A copy of the Credit Agreement is attached hereto as Exhibit 10.1. The foregoing description
of the Credit Agreement does not purport to be a complete statement of the parties rights and
obligations under the Credit Agreement and the transactions contemplated therein, and is qualified
in its entirety by reference to the attached copy of the agreement.
Item 1.02. Termination of a Material Definitive Agreement.

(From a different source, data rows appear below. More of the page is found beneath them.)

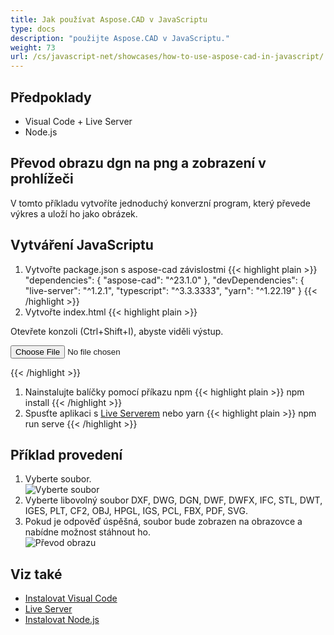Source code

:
 ```yaml
---
title: Jak používat Aspose.CAD v JavaScriptu
type: docs
description: "použijte Aspose.CAD v JavaScriptu."
weight: 73
url: /cs/javascript-net/showcases/how-to-use-aspose-cad-in-javascript/
---
```


## Předpoklady
- Visual Code + Live Server
- Node.js

## Převod obrazu dgn na png a zobrazení v prohlížeči

V tomto příkladu vytvoříte jednoduchý konverzní program, který převede výkres a uloží ho jako obrázek.

## Vytváření JavaScriptu

1. Vytvořte package.json s aspose-cad závislostmi
{{< highlight plain >}}
"dependencies": {
    "aspose-cad": "^23.1.0"
  },
 "devDependencies": {
    "live-server": "^1.2.1",
    "typescript": "^3.3.3333",
    "yarn": "^1.22.19"
  }
{{< /highlight >}}
1. Vytvořte index.html
{{< highlight plain >}}
<!DOCTYPE html>
Otevřete konzoli (Ctrl+Shift+I), abyste viděli výstup.

<script src="./node_modules/aspose-cad/dotnet.js"></script>
<script type="module" src="./node_modules/aspose-cad/es2015/index-js.js"></script>

<body>
	<input id="file" type="file">
	<img id="image" />
</body>

<script>
window.onload = async function () {
	document.querySelector('input').addEventListener('change', function() {
      var reader = new FileReader();
      reader.onload = function() {
      
          var arrayBuffer = this.result;
          var array = new Uint8Array(arrayBuffer);
          
		  //GET_FILE_FORMAT
		  fileFormat = Aspose.CAD.Image.getFileFormat(array);
          console.log(fileFormat);
		  
		  // LOAD
		  file = Aspose.CAD.Image.load(array);
          console.log(file);
		  
		  // SAVE
		  exportedFilePromise = Aspose.CAD.Image.save(array, new Aspose.CAD.PngOptions());
		  exportedFilePromise.then(exportedFile => {
			console.log(exportedFile);
			
			var urlCreator = window.URL || window.webkitURL;
			var blob = new Blob([exportedFile], { type: 'application/octet-stream' });
            var imageUrl = urlCreator.createObjectURL(blob);
            document.querySelector("#image").src = imageUrl;
		  });
      }
	  
      reader.readAsArrayBuffer(this.files[0]);
    }, 
	false);
};
</script>
{{< /highlight >}}

1. Nainstalujte balíčky pomocí příkazu npm
{{< highlight plain >}}
npm install
{{< /highlight >}}
1. Spusťte aplikaci s [Live Serverem](https://marketplace.visualstudio.com/items?itemName=ritwickdey.LiveServer/) nebo yarn
{{< highlight plain >}}
npm run serve
{{< /highlight >}}

## Příklad provedení

1. Vyberte soubor.<br>
![Vyberte soubor](/_assets/javascript-net/javascript-net/choose-file.png)<br>
1. Vyberte libovolný soubor DXF, DWG, DGN, DWF, DWFX, IFC, STL, DWT, IGES, PLT, CF2, OBJ, HPGL, IGS, PCL, FBX, PDF, SVG.
1. Pokud je odpověď úspěšná, soubor bude zobrazen na obrazovce a nabídne možnost stáhnout ho.<br>
![Převod obrazu](/_assets/javascript-net/javascript-net/convert-image.png)<br>
## Viz také

- [Instalovat Visual Code](https://code.visualstudio.com/)
- [Live Server](https://marketplace.visualstudio.com/items?itemName=ritwickdey.LiveServer/)
- [Instalovat Node.js](https://nodejs.org/en/)
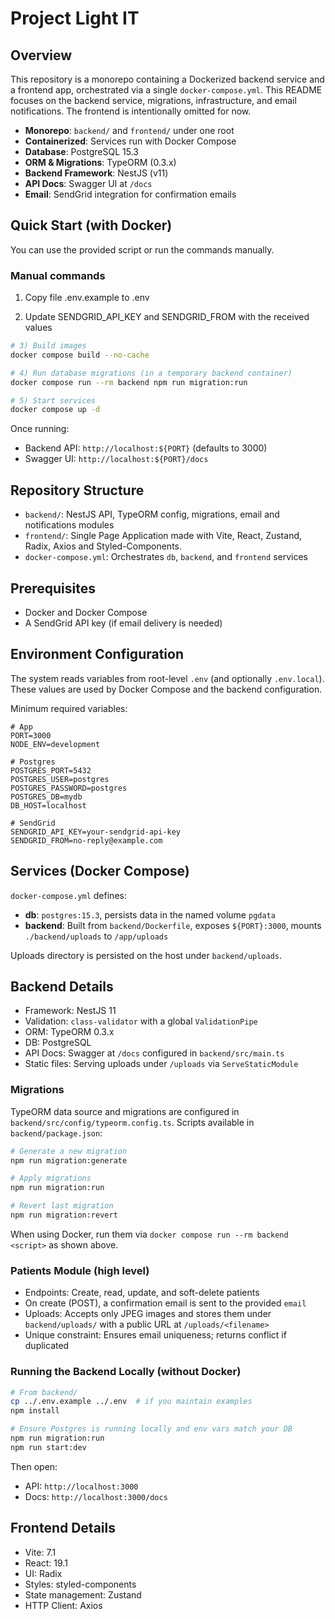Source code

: # Project Light IT

## Overview

This repository is a monorepo containing a Dockerized backend service and a frontend app, orchestrated via a single `docker-compose.yml`. This README focuses on the backend service, migrations, infrastructure, and email notifications. The frontend is intentionally omitted for now.

- **Monorepo**: `backend/` and `frontend/` under one root
- **Containerized**: Services run with Docker Compose
- **Database**: PostgreSQL 15.3
- **ORM & Migrations**: TypeORM (0.3.x)
- **Backend Framework**: NestJS (v11)
- **API Docs**: Swagger UI at `/docs`
- **Email**: SendGrid integration for confirmation emails


## Quick Start (with Docker)

You can use the provided script or run the commands manually.


### Manual commands


1) Copy file .env.example to .env

2) Update SENDGRID_API_KEY and SENDGRID_FROM with the received values

```bash
# 3) Build images
docker compose build --no-cache

# 4) Run database migrations (in a temporary backend container)
docker compose run --rm backend npm run migration:run

# 5) Start services
docker compose up -d
```

Once running:
- Backend API: `http://localhost:${PORT}` (defaults to 3000)
- Swagger UI: `http://localhost:${PORT}/docs`


## Repository Structure

- `backend/`: NestJS API, TypeORM config, migrations, email and notifications modules
- `frontend/`: Single Page Application made with Vite, React, Zustand, Radix, Axios and Styled-Components.
- `docker-compose.yml`: Orchestrates `db`, `backend`, and `frontend` services

## Prerequisites

- Docker and Docker Compose
- A SendGrid API key (if email delivery is needed)

## Environment Configuration

The system reads variables from root-level `.env` (and optionally `.env.local`). These values are used by Docker Compose and the backend configuration.

Minimum required variables:

```env
# App
PORT=3000
NODE_ENV=development

# Postgres
POSTGRES_PORT=5432
POSTGRES_USER=postgres
POSTGRES_PASSWORD=postgres
POSTGRES_DB=mydb
DB_HOST=localhost

# SendGrid
SENDGRID_API_KEY=your-sendgrid-api-key
SENDGRID_FROM=no-reply@example.com
```

## Services (Docker Compose)

`docker-compose.yml` defines:
- **db**: `postgres:15.3`, persists data in the named volume `pgdata`
- **backend**: Built from `backend/Dockerfile`, exposes `${PORT}:3000`, mounts `./backend/uploads` to `/app/uploads`

Uploads directory is persisted on the host under `backend/uploads`.

## Backend Details

- Framework: NestJS 11
- Validation: `class-validator` with a global `ValidationPipe`
- ORM: TypeORM 0.3.x
- DB: PostgreSQL
- API Docs: Swagger at `/docs` configured in `backend/src/main.ts`
- Static files: Serving uploads under `/uploads` via `ServeStaticModule`

### Migrations

TypeORM data source and migrations are configured in `backend/src/config/typeorm.config.ts`. Scripts available in `backend/package.json`:

```bash
# Generate a new migration
npm run migration:generate

# Apply migrations
npm run migration:run

# Revert last migration
npm run migration:revert
```

When using Docker, run them via `docker compose run --rm backend <script>` as shown above.


### Patients Module (high level)

- Endpoints: Create, read, update, and soft-delete patients
- On create (POST), a confirmation email is sent to the provided `email`
- Uploads: Accepts only JPEG images and stores them under `backend/uploads/` with a public URL at `/uploads/<filename>`
- Unique constraint: Ensures email uniqueness; returns conflict if duplicated

### Running the Backend Locally (without Docker)

```bash
# From backend/
cp ../.env.example ../.env  # if you maintain examples
npm install

# Ensure Postgres is running locally and env vars match your DB
npm run migration:run
npm run start:dev
```

Then open:
- API: `http://localhost:3000`
- Docs: `http://localhost:3000/docs`

## Frontend Details

- Vite: 7.1
- React: 19.1
- UI: Radix
- Styles: styled-components
- State management: Zustand
- HTTP Client: Axios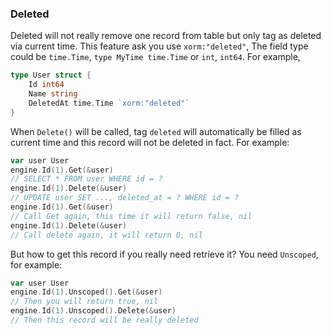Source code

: ### Deleted

Deleted will not really remove one record from table but only tag as deleted via current time. This feature ask you use `xorm:"deleted"`, The field type could be `time.Time`, `type MyTime time.Time` or `int`, `int64`. For example,

```Go
type User struct {
    Id int64
    Name string
    DeletedAt time.Time `xorm:"deleted"`
}
```

When `Delete()` will be called, tag `deleted` will automatically be filled as current time and this record will not be deleted in fact. For example:

```Go
var user User
engine.Id(1).Get(&user)
// SELECT * FROM user WHERE id = ?
engine.Id(1).Delete(&user)
// UPDATE user SET ..., deleted_at = ? WHERE id = ?
engine.Id(1).Get(&user)
// Call Get again, this time it will return false, nil
engine.Id(1).Delete(&user)
// Call delete again, it will return 0, nil
```

But how to get this record if you really need retrieve it? You need `Unscoped`, for example:

```Go
var user User
engine.Id(1).Unscoped().Get(&user)
// Then you will return true, nil
engine.Id(1).Unscoped().Delete(&user)
// Then this record will be really deleted
```
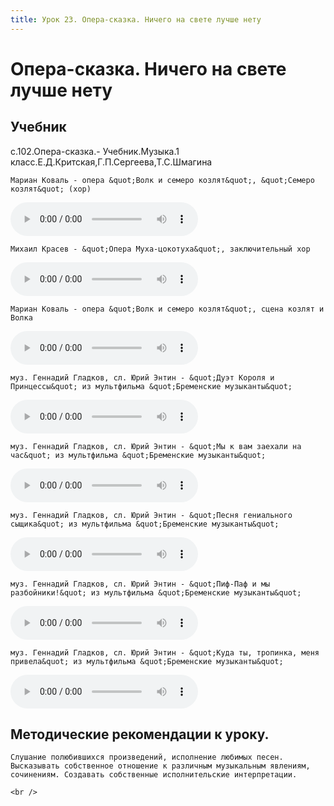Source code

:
 ```yaml
---
title: Урок 23. Опера-сказка. Ничего на свете лучше нету
---
```


# Опера-сказка. Ничего на свете лучше нету

## Учебник

с.102.Опера-сказка.- Учебник.Музыка.1 класс.Е.Д.Критская,Г.П.Сергеева,Т.С.Шмагина

<p>
	Мариан Коваль - опера &quot;Волк и семеро козлят&quot;, &quot;Семеро козлят&quot; (хор)
</p>


<audio controls>
  <source src="https://api.iblschool.ru/download/file/340918" type="audio/mpeg">
  Your browser does not support the audio element.
</audio>


<p>
	Михаил Красев - &quot;Опера Муха-цокотуха&quot;, заключительный хор
</p>


<audio controls>
  <source src="https://api.iblschool.ru/download/file/340919" type="audio/mpeg">
  Your browser does not support the audio element.
</audio>


<p>
	Мариан Коваль - опера &quot;Волк и семеро козлят&quot;, сцена козлят и Волка
</p>


<audio controls>
  <source src="https://api.iblschool.ru/download/file/340920" type="audio/mpeg">
  Your browser does not support the audio element.
</audio>


<p>
	муз. Геннадий Гладков, сл. Юрий Энтин - &quot;Дуэт Короля и Принцессы&quot; из мультфильма &quot;Бременские музыканты&quot;
</p>


<audio controls>
  <source src="https://api.iblschool.ru/download/file/340921" type="audio/mpeg">
  Your browser does not support the audio element.
</audio>


<p>
	муз. Геннадий Гладков, сл. Юрий Энтин - &quot;Мы к вам заехали на час&quot; из мультфильма &quot;Бременские музыканты&quot;
</p>


<audio controls>
  <source src="https://api.iblschool.ru/download/file/340922" type="audio/mpeg">
  Your browser does not support the audio element.
</audio>


<p>
	муз. Геннадий Гладков, сл. Юрий Энтин - &quot;Песня гениального сыщика&quot; из мультфильма &quot;Бременские музыканты&quot;
</p>


<audio controls>
  <source src="https://api.iblschool.ru/download/file/340923" type="audio/mpeg">
  Your browser does not support the audio element.
</audio>


<p>
	муз. Геннадий Гладков, сл. Юрий Энтин - &quot;Пиф-Паф и мы разбойники!&quot; из мультфильма &quot;Бременские музыканты&quot;
</p>


<audio controls>
  <source src="https://api.iblschool.ru/download/file/340924" type="audio/mpeg">
  Your browser does not support the audio element.
</audio>


<p>
	муз. Геннадий Гладков, сл. Юрий Энтин - &quot;Куда ты, тропинка, меня привела&quot; из мультфильма &quot;Бременские музыканты&quot;
</p>


<audio controls>
  <source src="https://api.iblschool.ru/download/file/340925" type="audio/mpeg">
  Your browser does not support the audio element.
</audio>


## Методические рекомендации к уроку.

<p>
	Слушание полюбившихся произведений, исполнение любимых песен. Высказывать собственное отношение к различным музыкальным явлениям, сочинениям. Создавать собственные исполнительские интерпретации.
</p>
<p>
	<br />
</p>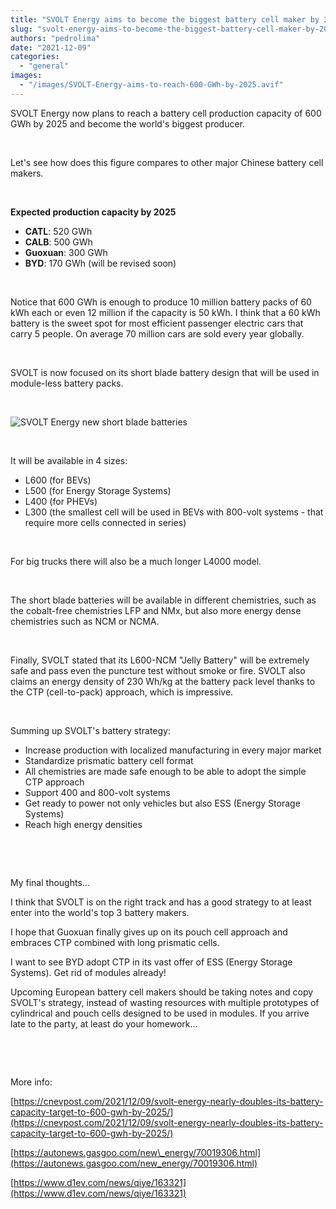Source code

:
 ```yaml
---
title: "SVOLT Energy aims to become the biggest battery cell maker by 2025"
slug: "svolt-energy-aims-to-become-the-biggest-battery-cell-maker-by-2025"
authors: "pedrolima"
date: "2021-12-09"
categories: 
  - "general"
images: 
  - "/images/SVOLT-Energy-aims-to-reach-600-GWh-by-2025.avif"
---
```


SVOLT Energy now plans to reach a battery cell production capacity of 600 GWh by 2025 and become the world's biggest producer.

 

Let's see how does this figure compares to other major Chinese battery cell makers.

 

**Expected production capacity by 2025**

- **CATL**: 520 GWh
- **CALB**: 500 GWh
- **Guoxuan**: 300 GWh
- **BYD**: 170 GWh (will be revised soon)

 

Notice that 600 GWh is enough to produce 10 million battery packs of 60 kWh each or even 12 million if the capacity is 50 kWh. I think that a 60 kWh battery is the sweet spot for most efficient passenger electric cars that carry 5 people. On average 70 million cars are sold every year globally.

 

SVOLT is now focused on its short blade battery design that will be used in module-less battery packs.

 

![SVOLT Energy new short blade batteries](images/SVOLT-Energy-new-short-blade-batteries.avif)

 

It will be available in 4 sizes:

- L600 (for BEVs)
- L500 (for Energy Storage Systems)
- L400 (for PHEVs)
- L300 (the smallest cell will be used in BEVs with 800-volt systems - that require more cells connected in series)

 

For big trucks there will also be a much longer L4000 model.

 

The short blade batteries will be available in different chemistries, such as the cobalt-free chemistries LFP and NMx, but also more energy dense chemistries such as NCM or NCMA.

 

Finally, SVOLT stated that its L600-NCM "Jelly Battery" will be extremely safe and pass even the puncture test without smoke or fire. SVOLT also claims an energy density of 230 Wh/kg at the battery pack level thanks to the CTP (cell-to-pack) approach, which is impressive.

 

Summing up SVOLT's battery strategy:

- Increase production with localized manufacturing in every major market
- Standardize prismatic battery cell format
- All chemistries are made safe enough to be able to adopt the simple CTP approach
- Support 400 and 800-volt systems
- Get ready to power not only vehicles but also ESS (Energy Storage Systems)
- Reach high energy densities

 

 

My final thoughts...

I think that SVOLT is on the right track and has a good strategy to at least enter into the world's top 3 battery makers.

I hope that Guoxuan finally gives up on its pouch cell approach and embraces CTP combined with long prismatic cells.

I want to see BYD adopt CTP in its vast offer of ESS (Energy Storage Systems). Get rid of modules already!

Upcoming European battery cell makers should be taking notes and copy SVOLT's strategy, instead of wasting resources with multiple prototypes of cylindrical and pouch cells designed to be used in modules. If you arrive late to the party, at least do your homework...

 

 

More info:

[https://cnevpost.com/2021/12/09/svolt-energy-nearly-doubles-its-battery-capacity-target-to-600-gwh-by-2025/](https://cnevpost.com/2021/12/09/svolt-energy-nearly-doubles-its-battery-capacity-target-to-600-gwh-by-2025/)

[https://autonews.gasgoo.com/new\_energy/70019306.html](https://autonews.gasgoo.com/new_energy/70019306.html)

[https://www.d1ev.com/news/qiye/163321](https://www.d1ev.com/news/qiye/163321)
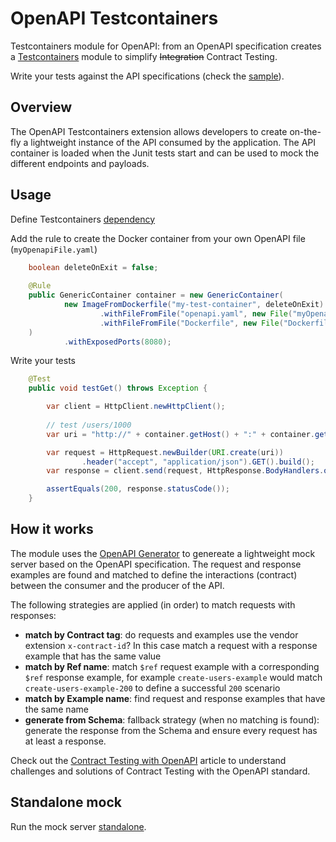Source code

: # OpenAPI Testcontainers

Testcontainers module for OpenAPI: from an OpenAPI specification creates a [Testcontainers](https://www.testcontainers.org/) module to simplify ~~Integration~~ Contract Testing.

Write your tests against the API specifications (check the [sample](https://github.com/gcatanese/openapi-testcontainers-demo)).

## Overview

The OpenAPI Testcontainers extension allows developers to create on-the-fly a lightweight instance of the API consumed by the application.
The API container is loaded when the Junit tests start and can be used to mock the different endpoints and payloads.


## Usage

Define Testcontainers [dependency](https://www.testcontainers.org/#prerequisites) 

Add the rule to create the Docker container from your own OpenAPI file (`myOpenapiFile.yaml`)  
```java
    boolean deleteOnExit = false;
    
    @Rule
    public GenericContainer container = new GenericContainer(
            new ImageFromDockerfile("my-test-container", deleteOnExit)
                    .withFileFromFile("openapi.yaml", new File("myOpenapiFile.yaml"))
                    .withFileFromFile("Dockerfile", new File("Dockerfile"))
    )
            .withExposedPorts(8080);

```
Write your tests
```java
    @Test
    public void testGet() throws Exception {

        var client = HttpClient.newHttpClient();
        
        // test /users/1000
        var uri = "http://" + container.getHost() + ":" + container.getFirstMappedPort() + "/users/1000";

        var request = HttpRequest.newBuilder(URI.create(uri))
                .header("accept", "application/json").GET().build();
        var response = client.send(request, HttpResponse.BodyHandlers.ofString());

        assertEquals(200, response.statusCode());
    }

```

## How it works

The module uses the [OpenAPI Generator](https://github.com/OpenAPITools/openapi-generator) to genereate a lightweight 
mock server based on the OpenAPI specification. The request and response examples are found and matched to define the 
interactions (contract) between the consumer and the producer of the API.  

The following strategies are applied (in order) to match requests with responses:
* **match by Contract tag**: do requests and examples use the vendor extension `x-contract-id`? In this case match a request with a response example that has the same value
* **match by Ref name**: match `$ref` request example with a corresponding `$ref` response example, for example 
`create-users-example` would match `create-users-example-200` to define a successful `200` scenario
* **match by Example name**: find request and response examples that have the same name
* **generate from Schema**: fallback strategy (when no matching is found): generate the response from the Schema and
ensure every request has at least a response.

Check out the [Contract Testing with OpenAPI](https://medium.com/geekculture/contract-testing-with-openapi-42267098ddc7) article
to understand challenges and solutions of Contract Testing with the OpenAPI standard.



## Standalone mock

Run the mock server [standalone](OpenAPI-mock-server.md).
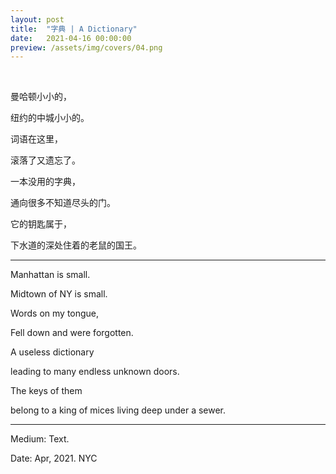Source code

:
 ```yaml
---
layout: post
title:  "字典 | A Dictionary"
date:   2021-04-16 00:00:00
preview: /assets/img/covers/04.png
---
```


<br>

曼哈顿小小的，

纽约的中城小小的。

词语在这里，

滚落了又遗忘了。

一本没用的字典，

通向很多不知道尽头的门。

它的钥匙属于，

下水道的深处住着的老鼠的国王。

---

Manhattan is small.

Midtown of NY is small.

Words on my tongue,

Fell down and were forgotten.

A useless dictionary

leading to many endless unknown doors.

The keys of them

belong to a king of mices living deep under a sewer.

---

Medium: Text.

Date: Apr, 2021. NYC
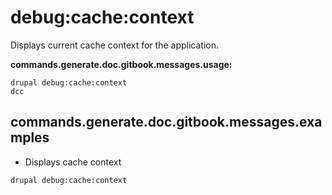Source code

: # debug:cache:context
Displays current cache context for the application.

**commands.generate.doc.gitbook.messages.usage:**
```
drupal debug:cache:context
dcc
```

## commands.generate.doc.gitbook.messages.examples
* Displays cache context
```
drupal debug:cache:context
```
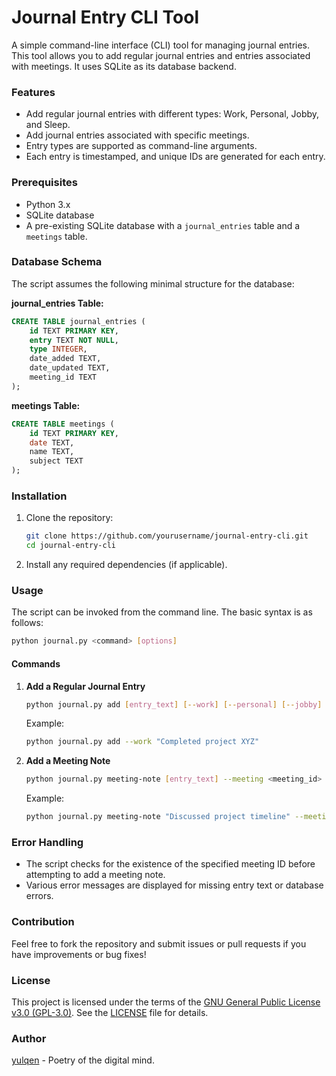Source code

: # Journal Entry CLI Tool

A simple command-line interface (CLI) tool for managing journal entries. This tool allows you to add regular journal entries and entries associated with meetings. It uses SQLite as its database backend.

### Features

- Add regular journal entries with different types: Work, Personal, Jobby, and Sleep.
- Add journal entries associated with specific meetings.
- Entry types are supported as command-line arguments.
- Each entry is timestamped, and unique IDs are generated for each entry.

### Prerequisites

- Python 3.x
- SQLite database
- A pre-existing SQLite database with a `journal_entries` table and a `meetings` table.
  
### Database Schema

The script assumes the following minimal structure for the database:

**journal_entries Table:**
```sql
CREATE TABLE journal_entries (
    id TEXT PRIMARY KEY,
    entry TEXT NOT NULL,
    type INTEGER,
    date_added TEXT,
    date_updated TEXT,
    meeting_id TEXT
);
```

**meetings Table:**
```sql
CREATE TABLE meetings (
    id TEXT PRIMARY KEY,
    date TEXT,
    name TEXT,
    subject TEXT
);
```

### Installation

1. Clone the repository:
   ```bash
   git clone https://github.com/yourusername/journal-entry-cli.git
   cd journal-entry-cli
   ```

2. Install any required dependencies (if applicable).

### Usage

The script can be invoked from the command line. The basic syntax is as follows:

```bash
python journal.py <command> [options]
```

#### Commands

1. **Add a Regular Journal Entry**
   ```bash
   python journal.py add [entry_text] [--work] [--personal] [--jobby] [--sleep]
   ```
   Example:
   ```bash
   python journal.py add --work "Completed project XYZ"
   ```

2. **Add a Meeting Note**
   ```bash
   python journal.py meeting-note [entry_text] --meeting <meeting_id>
   ```
   Example:
   ```bash
   python journal.py meeting-note "Discussed project timeline" --meeting meeting123
   ```

### Error Handling

- The script checks for the existence of the specified meeting ID before attempting to add a meeting note.
- Various error messages are displayed for missing entry text or database errors.

### Contribution

Feel free to fork the repository and submit issues or pull requests if you have improvements or bug fixes!

### License

This project is licensed under the terms of the [GNU General Public License v3.0 (GPL-3.0)](https://www.gnu.org/licenses/gpl-3.0.html). See the [LICENSE](LICENSE) file for details.

### Author

[yulqen](https://yulqen.org) - Poetry of the digital mind.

The information set forth above under Item 1.01 regarding the termination of the Existing
Credit Agreement and the Companys Letter of Credit Facility dated as of July 28, 2004 by and among
Calyon New York Branch, as administrative agent, the lenders party thereto, the Company and certain
of its subsidiaries and the redemption of the Senior Subordinated Notes is hereby incorporated by
reference into this Item 1.02.
Item 2.02. Results of Operations and Financial Condition
On August 16, 2005, the Company issued a press release announcing the Companys expected
expenses in 2005 relating to the chief executive officer transition and certain stock compensation actions. The
press release is furnished as Exhibit 99.1 to this Form 8-K. The information in this Item 2.02 and
Exhibit 99.1 attached hereto shall not be deemed filed for purposes of Section 18 of the
Securities Exchange Act of 1934, nor shall it be deemed incorporated by reference in any filing
under the Securities Act of 1933 or the Securities Exchange Act of 1934, except to the extent as
shall be expressly set forth by specific reference in such filing.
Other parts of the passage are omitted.